Cutter’s most substantial skin shed was near home base, on the hill above the primary school at Waratah. Here he would smoke the skins before an open fire. He pegged them out both on the wall and on planks about eighteen inches wide, each plank long enough to accommodate three wallaby skins. When the sun shone, he took the laden planks outside; otherwise he sat inside the skin shed with his skins, chain smoking cigarettes in empathy. A skin shed had no chimney, the idea being that the smoke would brown the skins as it escaped through the cracks between the planks of the walls. The air was so black with smoke that Cutter was virtually invisible from the doorway.[9] Yet no carcinogens prevented him reaching his eighties.

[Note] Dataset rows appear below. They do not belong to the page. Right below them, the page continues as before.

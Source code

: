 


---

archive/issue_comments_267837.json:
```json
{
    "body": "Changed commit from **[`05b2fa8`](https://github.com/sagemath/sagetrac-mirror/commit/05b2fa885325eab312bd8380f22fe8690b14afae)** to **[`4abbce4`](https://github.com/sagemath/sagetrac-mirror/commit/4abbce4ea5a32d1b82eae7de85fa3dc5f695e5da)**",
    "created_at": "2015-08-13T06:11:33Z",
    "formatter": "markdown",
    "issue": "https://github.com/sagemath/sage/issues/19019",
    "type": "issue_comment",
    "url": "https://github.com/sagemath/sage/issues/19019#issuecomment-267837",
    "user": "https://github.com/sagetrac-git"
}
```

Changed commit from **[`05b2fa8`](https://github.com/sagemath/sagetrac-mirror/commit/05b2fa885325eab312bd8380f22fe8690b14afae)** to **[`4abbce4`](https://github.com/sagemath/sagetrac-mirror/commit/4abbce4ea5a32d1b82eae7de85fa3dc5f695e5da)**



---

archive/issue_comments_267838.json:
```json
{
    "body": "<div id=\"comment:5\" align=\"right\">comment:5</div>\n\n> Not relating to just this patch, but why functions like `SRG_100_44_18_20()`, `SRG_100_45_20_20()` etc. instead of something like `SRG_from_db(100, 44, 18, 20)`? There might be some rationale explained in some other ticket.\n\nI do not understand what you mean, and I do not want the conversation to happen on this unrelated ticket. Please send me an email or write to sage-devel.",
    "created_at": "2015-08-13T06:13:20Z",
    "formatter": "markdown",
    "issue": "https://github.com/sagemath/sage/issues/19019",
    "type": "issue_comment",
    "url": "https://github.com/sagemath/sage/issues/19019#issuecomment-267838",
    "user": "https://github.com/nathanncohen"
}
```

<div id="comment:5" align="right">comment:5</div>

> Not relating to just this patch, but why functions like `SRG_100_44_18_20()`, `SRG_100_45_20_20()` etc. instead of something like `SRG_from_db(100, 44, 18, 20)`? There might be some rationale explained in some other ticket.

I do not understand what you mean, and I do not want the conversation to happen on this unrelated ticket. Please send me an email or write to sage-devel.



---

Joe Fagan claimed that Basil Murray was such a good snarer that he once snared Bass Strait.[10] Basil preferred the simple necker snare to the treadle, and caught a tiger in such a device on Murrays Plain, a little plain above the 40 Mile mark on the railway named after Ted Murray.[11] Cutter caught a couple of three-quarters-grown tigers. One was taken dead in a treadle snare with a springer on Goderich Plain when Cutter was hunting with Joe Fagan.[12] Joe kept the skin for years as a rug, but when it grew moth-eaten he tossed it on the fire—oblivious to its rarity or future value.[13] Cutter caught the other thylacine alive in a treadle near Parrawe.[14]  He trussed her up and humped her home, where ‘a terrific number of people’ came for a look.[15]  ‘They’re very shy animals really, and quite timid’, he recalled of the captive female. ‘It behaved just like a dog and it got very friendly. But when a stranger came near it would squark at them.’[16] At first he couldn’t get her to eat. The breakthrough came when he skinned a freshly caught wallaby, rolled the carcase up in the skin with the fur on the inside, and fed it to the tiger while it was still warm.[17] In June 1925 ‘Murray bros, Waratah’ advertised a ‘Tasmanian Tiger (female)’ in the ‘For sale’ columns of the Examiner and Mercury newspapers.[18] Hobart’s Beaumaris Zoo offered £30 for it, prompting Cutter to deliver her by train. It was his only visit to Hobart. Four cruisers of the American fleet were in town, and Cutter recalled that ‘it was so crowded you could hardly move. I didn’t like it much’.[19]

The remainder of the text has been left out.